Three deadly wildfires are spreading through northern California as firefighters brace for more of the lightning that sparked the huge blazes.
There were hundreds of other wildfires burning on Sunday 23 August across the state. And nearly 250,000 people were under evacuation orders and warnings.
The death toll from the fires reached seven, after authorities battling a big fire in the Santa Cruz Mountains, south of San Francisco, announced the discovery of the body of a 70-year-old man in a remote area called Last Chance.
He had been reported missing and police had to use a helicopter to reach the area of about 40 off-the-grid homes. It lies at the end of a windy, steep dirt road north of the city of Santa Cruz.
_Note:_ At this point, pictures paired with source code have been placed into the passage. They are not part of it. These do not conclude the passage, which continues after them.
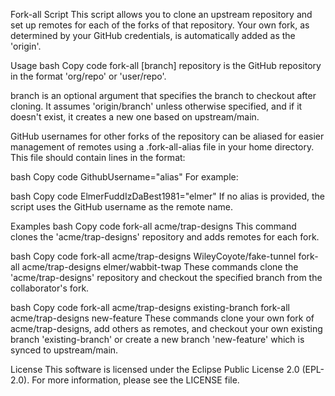 Fork-all Script
This script allows you to clone an upstream repository and set up remotes for each of the forks of that repository. Your own fork, as determined by your GitHub credentials, is automatically added as the 'origin'.

Usage
bash
Copy code
fork-all <repository> [branch]
repository is the GitHub repository in the format 'org/repo' or 'user/repo'.

branch is an optional argument that specifies the branch to checkout after cloning. It assumes 'origin/branch' unless otherwise specified, and if it doesn't exist, it creates a new one based on upstream/main.

GitHub usernames for other forks of the repository can be aliased for easier management of remotes using a .fork-all-alias file in your home directory. This file should contain lines in the format:

bash
Copy code
GithubUsername="alias"
For example:

bash
Copy code
ElmerFuddIzDaBest1981="elmer"
If no alias is provided, the script uses the GitHub username as the remote name.

Examples
bash
Copy code
fork-all acme/trap-designs
This command clones the 'acme/trap-designs' repository and adds remotes for each fork.

bash
Copy code
fork-all acme/trap-designs WileyCoyote/fake-tunnel
fork-all acme/trap-designs elmer/wabbit-twap
These commands clone the 'acme/trap-designs' repository and checkout the specified branch from the collaborator's fork.

bash
Copy code
fork-all acme/trap-designs existing-branch
fork-all acme/trap-designs new-feature
These commands clone your own fork of acme/trap-designs, add others as remotes, and checkout your own existing branch 'existing-branch' or create a new branch 'new-feature' which is synced to upstream/main.

License
This software is licensed under the Eclipse Public License 2.0 (EPL-2.0). For more information, please see the LICENSE file.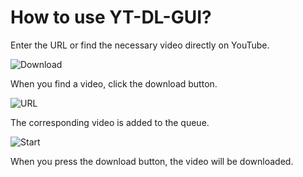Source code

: How to use YT-DL-GUI?
===

Enter the URL or find the necessary video directly on YouTube.

![Download](https://sffp01.github.io/yt-dl-gui/md/images/url.png)

When you find a video, click the download button.

![URL](https://sffp01.github.io/yt-dl-gui/md/images/select_video.png)

The corresponding video is added to the queue.

![Start](https://sffp01.github.io/yt-dl-gui/md/images/start_download.png)

When you press the download button, the video will be downloaded.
The area was under an evacuation order. Santa Cruz Sheriff’s Department chief deputy Chris Clark said the discovery of the man’s body served as a reminder of how important it was for residents to evacuate from fire danger zones. He said:
This is one of the darkest periods we’ve been in with this fire.
California, in the week beginning 17 August, has been hit by 650 wildfires across the state. Many were sparked by more than 12,000 lighting strikes recorded since 15 August. There are 14,000 firefighters, 2,400 engines and 95 aircraft battling the fires.
The Santa Cruz fire is one of three “complexes”, or groups of fires, burning on all sides of the San Francisco Bay Area. All were started by lightning.
Fire crew made slow progress battling the blazes over the weekend, which included a break in the unseasonably warm weather and little wind.
Largest fires in state history
But the National Weather Service issued a “red flag” warning until the afternoon of Monday 24 August for the drought-stricken area. This means extremely dangerous fire conditions including high temperatures, low humidity, lightning and wind gusts up to 65 mph that officials said “may result in dangerous and unpredictable fire behaviour”.
A fire in wine country north of San Francisco, and another south-east of the city, have within a week grown to be two of the three largest fires in state history. Both have burned more than 500 square miles.
The wind countryfire has been the most deadly and destructive blaze, accounting for five deaths and 845 destroyed homes and other buildings. Three of the victims were in a home that was under an evacuation order.